Judge: Produce grand jury material in Kansas recording case

 

November 8, 2017



WICHITA, Kan. (AP) — A judge ordered the U.S. government on Tuesday to turn over some grand jury materials to a court-appointed investigator who's looking into whether secret recordings made of conversations between inmates and their attorneys at a federal prison in Kansas were improperly used by prosecutors.

U.S. District Judge Julie Robinson gave prosecutors until Nov. 21 to hand over grand jury transcripts related to a prison contraband case during which criminal defense lawyers discovered that the privately run Leavenworth Detention Center was routinely recording meetings between attorneys and their clients.

Prosecutors had asked for the prison's video and audio recordings using grand jury subpoenas, and the court is trying to determine whether prosecutors knew those recordings included conversations between inmates and attorneys and whether prosecutors intentionally sought that material, which could violate inmates' constitutional right to a fair trial.

Robinson's order narrowly seeks transcripts of only those times a prosecutor requested a grand jury subpoena of a recording or reported the results of such a subpoena to the grand jury in the contraband case.

She told prosecutors to hand the material over to the court and Special Master David Cohen, who has been tasked by Robinson to investigate the collection and use of conversations between attorneys and their clients that are supposed to remain private. Cohen recently informed Robinson that the government was no longer cooperating with his investigation.
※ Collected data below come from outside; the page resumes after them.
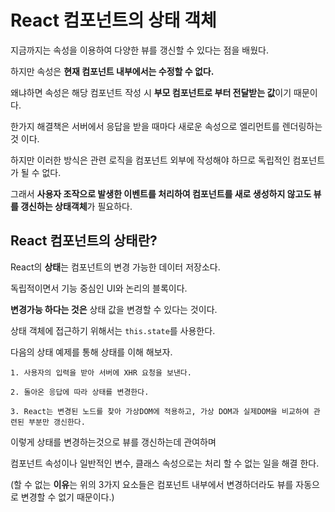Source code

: # React 컴포넌트의 상태 객체

지금까지는 속성을 이용하여 다양한 뷰를 갱신할 수 있다는 점을 배웠다.

하지만 속성은 **현재 컴포넌트 내부에서는 수정할 수 없다.**

왜냐하면 속성은 해당 컴포넌트 작성 시 **부모 컴포넌트로 부터 전달받는 값**이기 때문이다.

한가지 해결책은 서버에서 응답을 받을 때마다 새로운 속성으로 엘리먼트를 렌더링하는 것 이다.

하지만 이러한 방식은 관련 로직을 컴포넌트 외부에 작성해야 하므로 독립적인 컴포넌트가 될 수 없다.

그래서 **사용자 조작으로 발생한 이벤트를 처리하여 컴포넌트를 새로 생성하지 않고도 뷰를 갱신하는 상태객체**가 필요하다.

## React 컴포넌트의 상태란?

React의 **상태**는 컴포넌트의 변경 가능한 데이터 저장소다. 

독립적이면서 기능 중심인 UI와 논리의 블록이다.

**변경가능 하다는 것은** 상태 값을 변경할 수 있다는 것이다.

상태 객체에 접근하기 위해서는 ```this.state```를 사용한다.

다음의 상태 예제를 통해 상태를 이해 해보자.

```
1. 사용자의 입력을 받아 서버에 XHR 요청을 보낸다.

2. 돌아온 응답에 따라 상태를 변경한다.

3. React는 변경된 노드를 찾아 가상DOM에 적용하고, 가상 DOM과 실제DOM을 비교하여 관련된 부분만 갱신한다.
```

이렇게 상태를 변경하는것으로 뷰를 갱신하는데 관여하며

컴포넌트 속성이나 일반적인 변수, 클래스 속성으로는 처리 할 수 없는 일을 해결 한다.

(할 수 없는 **이유**는 위의 3가지 요소들은 컴포넌트 내부에서 변경하더라도 뷰를 자동으로 변경할 수 없기 때문이다.)
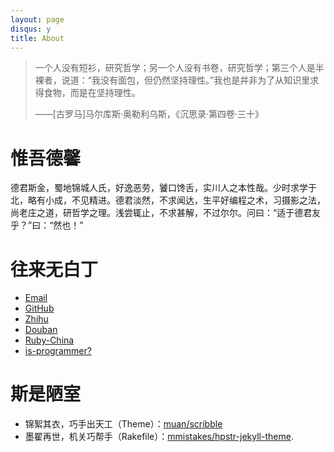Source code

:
 ```yaml
---
layout: page
disqus: y
title: About
---
```


> 一个人没有短衫，研究哲学；另一个人没有书卷，研究哲学；第三个人是半裸者，说道：“我没有面包，但仍然坚持理性。”我也是并非为了从知识里求得食物，而是在坚持理性。
> 
> ——[古罗马]马尔库斯·奥勒利乌斯，《沉思录·第四卷·三十》

# 惟吾德馨

德君斯金，蜀地锦城人氏，好逸恶劳，饕口馋舌，实川人之本性哉。少时求学于北，略有小成，不见精进。德君淡然，不求闻达，生平好编程之术，习摄影之法，尚老庄之道，研哲学之理。浅尝辄止，不求甚解，不过尔尔。问曰：“适于德君友乎？”曰：“然也！”

# 往来无白丁

+ [Email](mailto:dk@hit.edu.cn)
+ [GitHub](https://github.com/DeathKing)
+ [Zhihu](http://www.zhihu.com/people/deathking-45)
+ [Douban](http://www.douban.com/people/49327828/)
+ [Ruby-China](https://ruby-china.org/deathking)
+ [is-programmer?](http://deathking.is-programmer.com)

# 斯是陋室

+ 锦絮其衣，巧手出天工（Theme）：[muan/scribble](https://github.com/muan/scribble)
+ 墨翟再世，机关巧帮手（Rakefile）：[mmistakes/hpstr-jekyll-theme](https://github.com/mmistakes/hpstr-jekyll-theme).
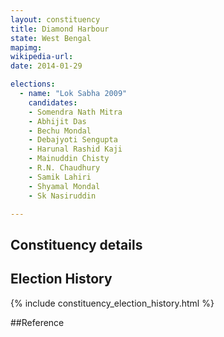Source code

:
 ```yaml
---
layout: constituency
title: Diamond Harbour
state: West Bengal
mapimg: 
wikipedia-url: 
date: 2014-01-29

elections: 
  - name: "Lok Sabha 2009"
    candidates: 
    - Somendra Nath Mitra 
    - Abhijit Das 
    - Bechu Mondal 
    - Debajyoti Sengupta 
    - Harunal Rashid Kaji 
    - Mainuddin Chisty 
    - R.N. Chaudhury 
    - Samik Lahiri 
    - Shyamal Mondal 
    - Sk Nasiruddin 

---
```

## Constituency details


## Election History
{% include constituency_election_history.html %}

##Reference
Robinson cited that in issuing her order.

The judge also noted that former Assistant U.S. Attorney Erin Tomasic told the court last year that prosecutors had "a good-faith basis to believe" the video recordings contained attorney-client recordings when they sought the grand jury subpoenas.
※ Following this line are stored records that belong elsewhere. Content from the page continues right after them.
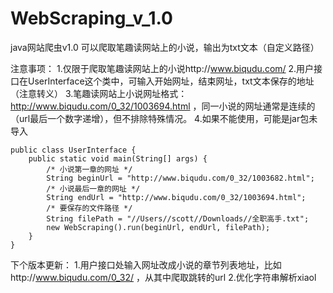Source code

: # WebScraping_v_1.0
java网站爬虫v1.0
可以爬取笔趣读网站上的小说，输出为txt文本（自定义路径）

注意事项：
1.仅限于爬取笔趣读网站上的小说http://www.biqudu.com/
2.用户接口在UserInterface这个类中，可输入开始网址，结束网址，txt文本保存的地址（注意转义）
3.笔趣读网站上小说网址格式：http://www.biqudu.com/0_32/1003694.html ，同一小说的网址通常是连续的（url最后一个数字递增），但不排除特殊情况。
4.如果不能使用，可能是jar包未导入

```
public class UserInterface {
    public static void main(String[] args) {
        /* 小说第一章的网址 */
        String beginUrl = "http://www.biqudu.com/0_32/1003682.html";
        /* 小说最后一章的网址 */
        String endUrl = "http://www.biqudu.com/0_32/1003694.html";
        /* 要保存的文件路径 */
        String filePath = "//Users//scott//Downloads//全职高手.txt";
        new WebScraping().run(beginUrl, endUrl, filePath);
    }
}
```

下个版本更新：
1.用户接口处输入网址改成小说的章节列表地址，比如http://www.biqudu.com/0_32/ ，从其中爬取跳转的url
2.优化字符串解析xiaol
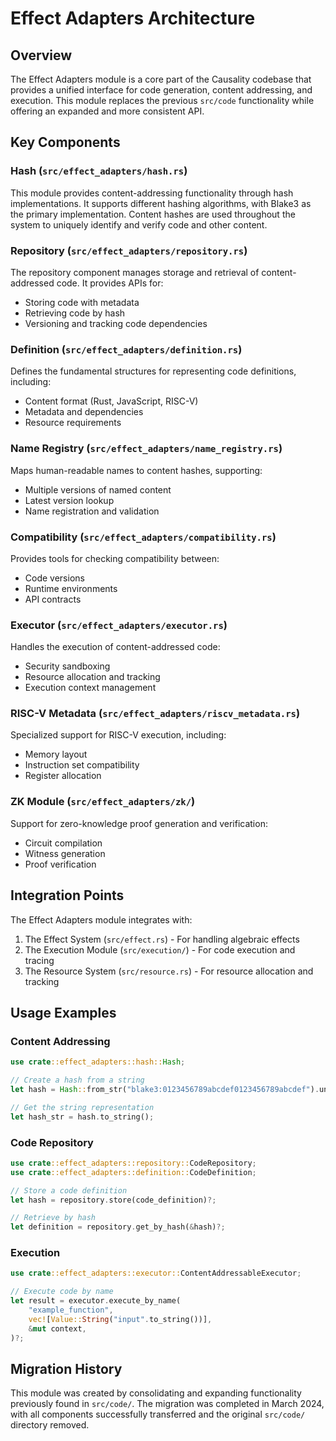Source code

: <!-- Architecture of effect adapters -->
<!-- Original file: docs/src/effect_adapters_architecture.md -->

# Effect Adapters Architecture

## Overview

The Effect Adapters module is a core part of the Causality codebase that provides a unified interface for code generation, content addressing, and execution. This module replaces the previous `src/code` functionality while offering an expanded and more consistent API.

## Key Components

### Hash (`src/effect_adapters/hash.rs`)

This module provides content-addressing functionality through hash implementations. It supports different hashing algorithms, with Blake3 as the primary implementation. Content hashes are used throughout the system to uniquely identify and verify code and other content.

### Repository (`src/effect_adapters/repository.rs`)

The repository component manages storage and retrieval of content-addressed code. It provides APIs for:
- Storing code with metadata
- Retrieving code by hash
- Versioning and tracking code dependencies

### Definition (`src/effect_adapters/definition.rs`)

Defines the fundamental structures for representing code definitions, including:
- Content format (Rust, JavaScript, RISC-V)
- Metadata and dependencies
- Resource requirements

### Name Registry (`src/effect_adapters/name_registry.rs`)

Maps human-readable names to content hashes, supporting:
- Multiple versions of named content
- Latest version lookup
- Name registration and validation

### Compatibility (`src/effect_adapters/compatibility.rs`)

Provides tools for checking compatibility between:
- Code versions
- Runtime environments
- API contracts

### Executor (`src/effect_adapters/executor.rs`)

Handles the execution of content-addressed code:
- Security sandboxing
- Resource allocation and tracking
- Execution context management

### RISC-V Metadata (`src/effect_adapters/riscv_metadata.rs`)

Specialized support for RISC-V execution, including:
- Memory layout
- Instruction set compatibility
- Register allocation

### ZK Module (`src/effect_adapters/zk/`)

Support for zero-knowledge proof generation and verification:
- Circuit compilation
- Witness generation
- Proof verification

## Integration Points

The Effect Adapters module integrates with:

1. The Effect System (`src/effect.rs`) - For handling algebraic effects
2. The Execution Module (`src/execution/`) - For code execution and tracing
3. The Resource System (`src/resource.rs`) - For resource allocation and tracking

## Usage Examples

### Content Addressing

```rust
use crate::effect_adapters::hash::Hash;

// Create a hash from a string
let hash = Hash::from_str("blake3:0123456789abcdef0123456789abcdef").unwrap();

// Get the string representation
let hash_str = hash.to_string();
```

### Code Repository

```rust
use crate::effect_adapters::repository::CodeRepository;
use crate::effect_adapters::definition::CodeDefinition;

// Store a code definition
let hash = repository.store(code_definition)?;

// Retrieve by hash
let definition = repository.get_by_hash(&hash)?;
```

### Execution

```rust
use crate::effect_adapters::executor::ContentAddressableExecutor;

// Execute code by name
let result = executor.execute_by_name(
    "example_function",
    vec![Value::String("input".to_string())],
    &mut context,
)?;
```

## Migration History

This module was created by consolidating and expanding functionality previously found in `src/code/`. The migration was completed in March 2024, with all components successfully transferred and the original `src/code/` directory removed. 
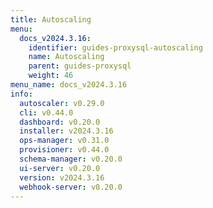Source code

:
 ```yaml
---
title: Autoscaling
menu:
  docs_v2024.3.16:
    identifier: guides-proxysql-autoscaling
    name: Autoscaling
    parent: guides-proxysql
    weight: 46
menu_name: docs_v2024.3.16
info:
  autoscaler: v0.29.0
  cli: v0.44.0
  dashboard: v0.20.0
  installer: v2024.3.16
  ops-manager: v0.31.0
  provisioner: v0.44.0
  schema-manager: v0.20.0
  ui-server: v0.20.0
  version: v2024.3.16
  webhook-server: v0.20.0
---
```


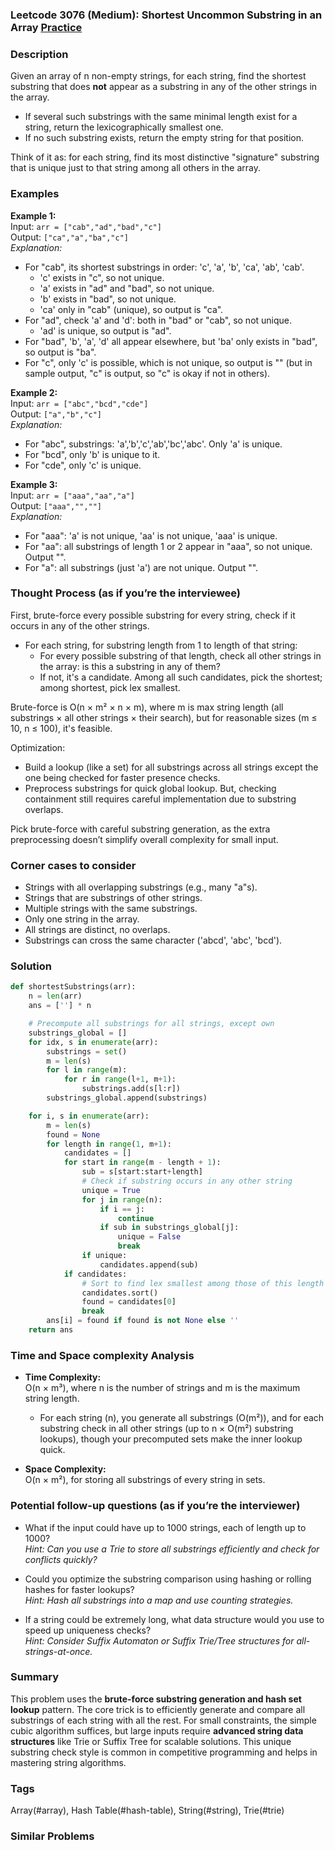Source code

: ### Leetcode 3076 (Medium): Shortest Uncommon Substring in an Array [Practice](https://leetcode.com/problems/shortest-uncommon-substring-in-an-array)

### Description  
Given an array of n non-empty strings, for each string, find the shortest substring that does **not** appear as a substring in any of the other strings in the array.  
- If several such substrings with the same minimal length exist for a string, return the lexicographically smallest one.  
- If no such substring exists, return the empty string for that position.

Think of it as: for each string, find its most distinctive "signature" substring that is unique just to that string among all others in the array.

### Examples  

**Example 1:**  
Input: `arr = ["cab","ad","bad","c"]`  
Output: `["ca","a","ba","c"]`  
*Explanation:*
- For "cab", its shortest substrings in order: 'c', 'a', 'b', 'ca', 'ab', 'cab'.
    - 'c' exists in "c", so not unique.
    - 'a' exists in "ad" and "bad", so not unique.
    - 'b' exists in "bad", so not unique.
    - 'ca' only in "cab" (unique), so output is "ca".
- For "ad", check 'a' and 'd': both in "bad" or "cab", so not unique.
    - 'ad' is unique, so output is "ad".
- For "bad", 'b', 'a', 'd' all appear elsewhere, but 'ba' only exists in "bad", so output is "ba".
- For "c", only 'c' is possible, which is not unique, so output is "" (but in sample output, "c" is output, so "c" is okay if not in others).


**Example 2:**  
Input: `arr = ["abc","bcd","cde"]`  
Output: `["a","b","c"]`  
*Explanation:*
- For "abc", substrings: 'a','b','c','ab','bc','abc'. Only 'a' is unique.
- For "bcd", only 'b' is unique to it.
- For "cde", only 'c' is unique.

**Example 3:**  
Input: `arr = ["aaa","aa","a"]`  
Output: `["aaa","",""]`  
*Explanation:*
- For "aaa": 'a' is not unique, 'aa' is not unique, 'aaa' is unique.
- For "aa": all substrings of length 1 or 2 appear in "aaa", so not unique. Output "".
- For "a": all substrings (just 'a') are not unique. Output "".

### Thought Process (as if you’re the interviewee)  
First, brute-force every possible substring for every string, check if it occurs in any of the other strings.  
- For each string, for substring length from 1 to length of that string:
    - For every possible substring of that length, check all other strings in the array: is this a substring in any of them?
    - If not, it's a candidate. Among all such candidates, pick the shortest; among shortest, pick lex smallest.

Brute-force is O(n × m² × n × m), where m is max string length (all substrings × all other strings × their search), but for reasonable sizes (m ≤ 10, n ≤ 100), it's feasible.

Optimization:  
- Build a lookup (like a set) for all substrings across all strings except the one being checked for faster presence checks.
- Preprocess substrings for quick global lookup. But, checking containment still requires careful implementation due to substring overlaps.

Pick brute-force with careful substring generation, as the extra preprocessing doesn’t simplify overall complexity for small input.

### Corner cases to consider  
- Strings with all overlapping substrings (e.g., many "a"s).
- Strings that are substrings of other strings.
- Multiple strings with the same substrings.
- Only one string in the array.
- All strings are distinct, no overlaps.
- Substrings can cross the same character ('abcd', 'abc', 'bcd').

### Solution

```python
def shortestSubstrings(arr):
    n = len(arr)
    ans = [''] * n

    # Precompute all substrings for all strings, except own
    substrings_global = []
    for idx, s in enumerate(arr):
        substrings = set()
        m = len(s)
        for l in range(m):
            for r in range(l+1, m+1):
                substrings.add(s[l:r])
        substrings_global.append(substrings)

    for i, s in enumerate(arr):
        m = len(s)
        found = None
        for length in range(1, m+1):
            candidates = []
            for start in range(m - length + 1):
                sub = s[start:start+length]
                # Check if substring occurs in any other string
                unique = True
                for j in range(n):
                    if i == j:
                        continue
                    if sub in substrings_global[j]:
                        unique = False
                        break
                if unique:
                    candidates.append(sub)
            if candidates:
                # Sort to find lex smallest among those of this length
                candidates.sort()
                found = candidates[0]
                break
        ans[i] = found if found is not None else ''
    return ans
```

### Time and Space complexity Analysis  

- **Time Complexity:**  
  O(n × m³), where n is the number of strings and m is the maximum string length.
    - For each string (n), you generate all substrings (O(m²)), and for each substring check in all other strings (up to n × O(m²) substring lookups), though your precomputed sets make the inner lookup quick.

- **Space Complexity:**  
  O(n × m²), for storing all substrings of every string in sets.

### Potential follow-up questions (as if you’re the interviewer)  

- What if the input could have up to 1000 strings, each of length up to 1000?  
  *Hint: Can you use a Trie to store all substrings efficiently and check for conflicts quickly?*

- Could you optimize the substring comparison using hashing or rolling hashes for faster lookups?  
  *Hint: Hash all substrings into a map and use counting strategies.*

- If a string could be extremely long, what data structure would you use to speed up uniqueness checks?  
  *Hint: Consider Suffix Automaton or Suffix Trie/Tree structures for all-strings-at-once.*

### Summary
This problem uses the **brute-force substring generation and hash set lookup** pattern. The core trick is to efficiently generate and compare all substrings of each string with all the rest. For small constraints, the simple cubic algorithm suffices, but large inputs require **advanced string data structures** like Trie or Suffix Tree for scalable solutions. This unique substring check style is common in competitive programming and helps in mastering string algorithms.

### Tags
Array(#array), Hash Table(#hash-table), String(#string), Trie(#trie)

### Similar Problems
The Justice Department argued in a court filing Monday that the recordings were made for legitimate security considerations. The agency said federal law prohibits most of the disclosures the special master demanded.

The Justice Department also argued that the special master's investigation so far has uncovered no proof that the government violated attorney-client privilege. Only once did a prosecutor request video recordings of attorney meetings with clients at the prison, and the prosecutor did not actually view the recordings, the government argued.
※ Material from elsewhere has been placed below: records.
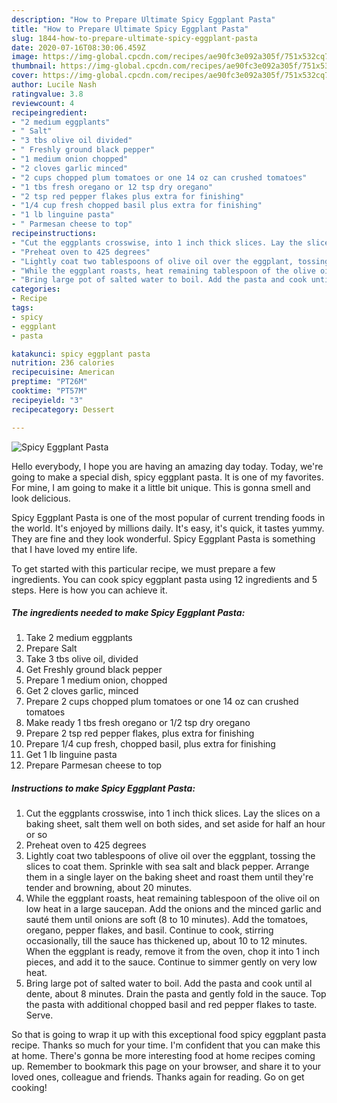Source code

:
 ```yaml
---
description: "How to Prepare Ultimate Spicy Eggplant Pasta"
title: "How to Prepare Ultimate Spicy Eggplant Pasta"
slug: 1844-how-to-prepare-ultimate-spicy-eggplant-pasta
date: 2020-07-16T08:30:06.459Z
image: https://img-global.cpcdn.com/recipes/ae90fc3e092a305f/751x532cq70/spicy-eggplant-pasta-recipe-main-photo.jpg
thumbnail: https://img-global.cpcdn.com/recipes/ae90fc3e092a305f/751x532cq70/spicy-eggplant-pasta-recipe-main-photo.jpg
cover: https://img-global.cpcdn.com/recipes/ae90fc3e092a305f/751x532cq70/spicy-eggplant-pasta-recipe-main-photo.jpg
author: Lucile Nash
ratingvalue: 3.8
reviewcount: 4
recipeingredient:
- "2 medium eggplants"
- " Salt"
- "3 tbs olive oil divided"
- " Freshly ground black pepper"
- "1 medium onion chopped"
- "2 cloves garlic minced"
- "2 cups chopped plum tomatoes or one 14 oz can crushed tomatoes"
- "1 tbs fresh oregano or 12 tsp dry oregano"
- "2 tsp red pepper flakes plus extra for finishing"
- "1/4 cup fresh chopped basil plus extra for finishing"
- "1 lb linguine pasta"
- " Parmesan cheese to top"
recipeinstructions:
- "Cut the eggplants crosswise, into 1 inch thick slices. Lay the slices on a baking sheet, salt them well on both sides, and set aside for half an hour or so"
- "Preheat oven to 425 degrees"
- "Lightly coat two tablespoons of olive oil over the eggplant, tossing the slices to coat them. Sprinkle with sea salt and black pepper. Arrange them in a single layer on the baking sheet and roast them until they&#39;re tender and browning, about 20 minutes."
- "While the eggplant roasts, heat remaining tablespoon of the olive oil on low heat in a large saucepan. Add the onions and the minced garlic and sauté them until onions are soft (8 to 10 minutes). Add the tomatoes, oregano, pepper flakes, and basil. Continue to cook, stirring occasionally, till the sauce has thickened up, about 10 to 12 minutes. When the eggplant is ready, remove it from the oven, chop it into 1 inch pieces, and add it to the sauce. Continue to simmer gently on very low heat."
- "Bring large pot of salted water to boil. Add the pasta and cook until al dente, about 8 minutes. Drain the pasta and gently fold in the sauce. Top the pasta with additional chopped basil and red pepper flakes to taste. Serve."
categories:
- Recipe
tags:
- spicy
- eggplant
- pasta

katakunci: spicy eggplant pasta 
nutrition: 236 calories
recipecuisine: American
preptime: "PT26M"
cooktime: "PT57M"
recipeyield: "3"
recipecategory: Dessert

---
```



![Spicy Eggplant Pasta](https://img-global.cpcdn.com/recipes/ae90fc3e092a305f/751x532cq70/spicy-eggplant-pasta-recipe-main-photo.jpg)

Hello everybody, I hope you are having an amazing day today. Today, we're going to make a special dish, spicy eggplant pasta. It is one of my favorites. For mine, I am going to make it a little bit unique. This is gonna smell and look delicious.



Spicy Eggplant Pasta is one of the most popular of current trending foods in the world. It's enjoyed by millions daily. It's easy, it's quick, it tastes yummy. They are fine and they look wonderful. Spicy Eggplant Pasta is something that I have loved my entire life.


To get started with this particular recipe, we must prepare a few ingredients. You can cook spicy eggplant pasta using 12 ingredients and 5 steps. Here is how you can achieve it.

<!--inarticleads1-->

##### The ingredients needed to make Spicy Eggplant Pasta:

1. Take 2 medium eggplants
1. Prepare  Salt
1. Take 3 tbs olive oil, divided
1. Get  Freshly ground black pepper
1. Prepare 1 medium onion, chopped
1. Get 2 cloves garlic, minced
1. Prepare 2 cups chopped plum tomatoes or one 14 oz can crushed tomatoes
1. Make ready 1 tbs fresh oregano or 1/2 tsp dry oregano
1. Prepare 2 tsp red pepper flakes, plus extra for finishing
1. Prepare 1/4 cup fresh, chopped basil, plus extra for finishing
1. Get 1 lb linguine pasta
1. Prepare  Parmesan cheese to top




<!--inarticleads2-->

##### Instructions to make Spicy Eggplant Pasta:

1. Cut the eggplants crosswise, into 1 inch thick slices. Lay the slices on a baking sheet, salt them well on both sides, and set aside for half an hour or so
1. Preheat oven to 425 degrees
1. Lightly coat two tablespoons of olive oil over the eggplant, tossing the slices to coat them. Sprinkle with sea salt and black pepper. Arrange them in a single layer on the baking sheet and roast them until they&#39;re tender and browning, about 20 minutes.
1. While the eggplant roasts, heat remaining tablespoon of the olive oil on low heat in a large saucepan. Add the onions and the minced garlic and sauté them until onions are soft (8 to 10 minutes). Add the tomatoes, oregano, pepper flakes, and basil. Continue to cook, stirring occasionally, till the sauce has thickened up, about 10 to 12 minutes. When the eggplant is ready, remove it from the oven, chop it into 1 inch pieces, and add it to the sauce. Continue to simmer gently on very low heat.
1. Bring large pot of salted water to boil. Add the pasta and cook until al dente, about 8 minutes. Drain the pasta and gently fold in the sauce. Top the pasta with additional chopped basil and red pepper flakes to taste. Serve.




So that is going to wrap it up with this exceptional food spicy eggplant pasta recipe. Thanks so much for your time. I'm confident that you can make this at home. There's gonna be more interesting food at home recipes coming up. Remember to bookmark this page on your browser, and share it to your loved ones, colleague and friends. Thanks again for reading. Go on get cooking!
Federal Public Defender Melody Brannon has separately asked Robinson to order the government to show why it should not be held in contempt for destroying evidence.

The government wiped clean the hard drive on the one computer dedicated to playing videos from the prison after the court had ordered the government to produce all hard drives from the U.S. attorney's office. The move prevented the special master from potentially learning who viewed which recordings and when, the defense argued.

Robinson has scheduled a Nov. 28 hearing to discuss the special master's findings and other issues related to the probe.